Politics / US Politics Jan 04, 2011 - 03:16 AM GMT

By: Barry_M_Ferguson

Politics

Best Financial Markets Analysis ArticleThis article is an expansion of an article that I wrote years ago for my newsletter, Barry’s Bulls. I thought it to be an appropriate reprise as we end the year and reflect upon our circumstances. At the end of the day, we humans should value one blessing above all else - freedom. Freedom to think. Freedom to write. Freedom to communicate. Freedom to move about. Freedom to choose. Freedom to worship. Freedom to direct our own lives. What grants us this freedom?


A few years back, my paternal Grandfather passed away. Some years later, my brother and I were going through some photographs. We were casually leafing through them when one particular photograph stopped us in a very long moment of reflection and reverence. It was a photo of my Grandfather when he was around 65 years of age. There was nothing special about it. There he stood alone in front of his house. He was maybe five feet seven and couldn’t have weighed more than 130 pounds. He was wearing working trousers and and buttoned long-sleeve shirt. Gazing at the camera with fierce blue eyes that seemed to penetrate the camera lens, he appeared irritated to be idle for a moment while the photograph was captured. All he ever knew was hard work. Standing still wasted time. What drew our attention, however, were the hands of this seemingly ordinary man.
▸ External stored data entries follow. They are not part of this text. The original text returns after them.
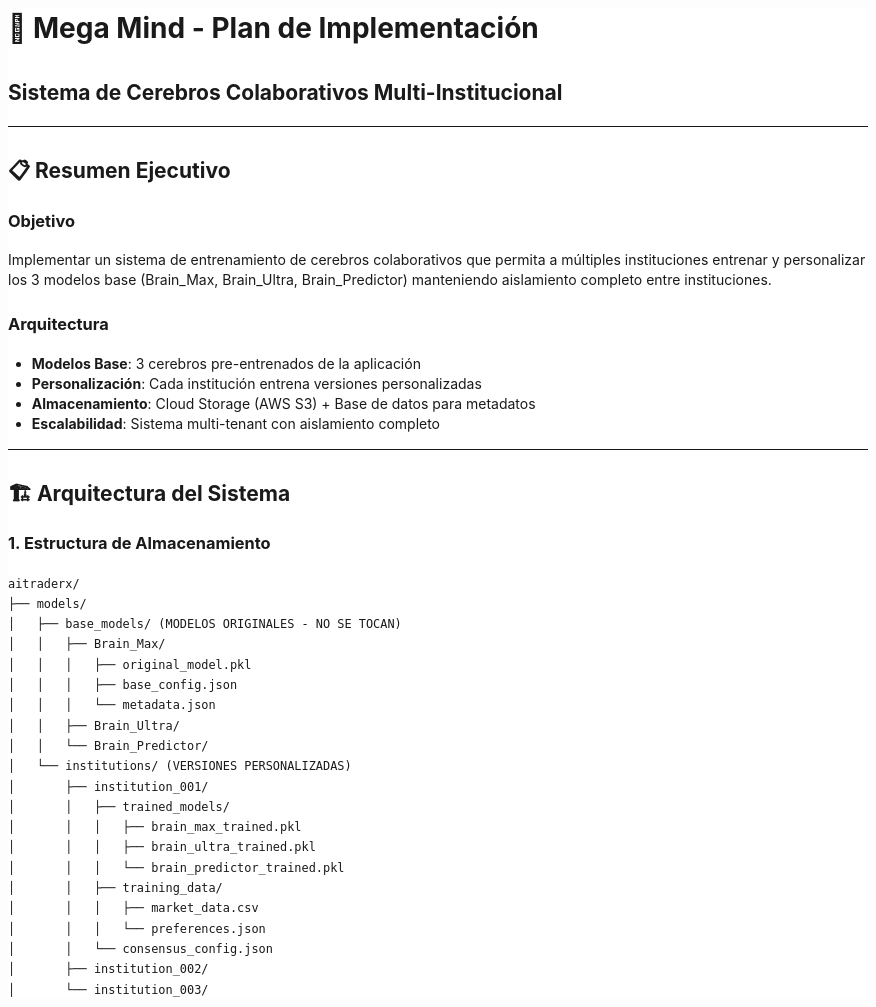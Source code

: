 # 🧠 Mega Mind - Plan de Implementación
## Sistema de Cerebros Colaborativos Multi-Institucional

---

## 📋 Resumen Ejecutivo

### Objetivo
Implementar un sistema de entrenamiento de cerebros colaborativos que permita a múltiples instituciones entrenar y personalizar los 3 modelos base (Brain_Max, Brain_Ultra, Brain_Predictor) manteniendo aislamiento completo entre instituciones.

### Arquitectura
- **Modelos Base**: 3 cerebros pre-entrenados de la aplicación
- **Personalización**: Cada institución entrena versiones personalizadas
- **Almacenamiento**: Cloud Storage (AWS S3) + Base de datos para metadatos
- **Escalabilidad**: Sistema multi-tenant con aislamiento completo

---

## 🏗️ Arquitectura del Sistema

### 1. Estructura de Almacenamiento

```
aitraderx/
├── models/
│   ├── base_models/ (MODELOS ORIGINALES - NO SE TOCAN)
│   │   ├── Brain_Max/
│   │   │   ├── original_model.pkl
│   │   │   ├── base_config.json
│   │   │   └── metadata.json
│   │   ├── Brain_Ultra/
│   │   └── Brain_Predictor/
│   └── institutions/ (VERSIONES PERSONALIZADAS)
│       ├── institution_001/
│       │   ├── trained_models/
│       │   │   ├── brain_max_trained.pkl
│       │   │   ├── brain_ultra_trained.pkl
│       │   │   └── brain_predictor_trained.pkl
│       │   ├── training_data/
│       │   │   ├── market_data.csv
│       │   │   └── preferences.json
│       │   └── consensus_config.json
│       ├── institution_002/
│       └── institution_003/
```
From this slight man hung these huge, powerful, prominently vascular hands.

We both remembered the times we shook our Grandfather’s hand. It was if we were putting our hand in the mitt of a first baseman. Those hands were incredibly strong, well calloused and leathery. His grip was like a vice. I can still hear his greeting: “How ya’ doin’ Sonny-Boy”! You weren’t getting your had back until he released it. The man was not born that way.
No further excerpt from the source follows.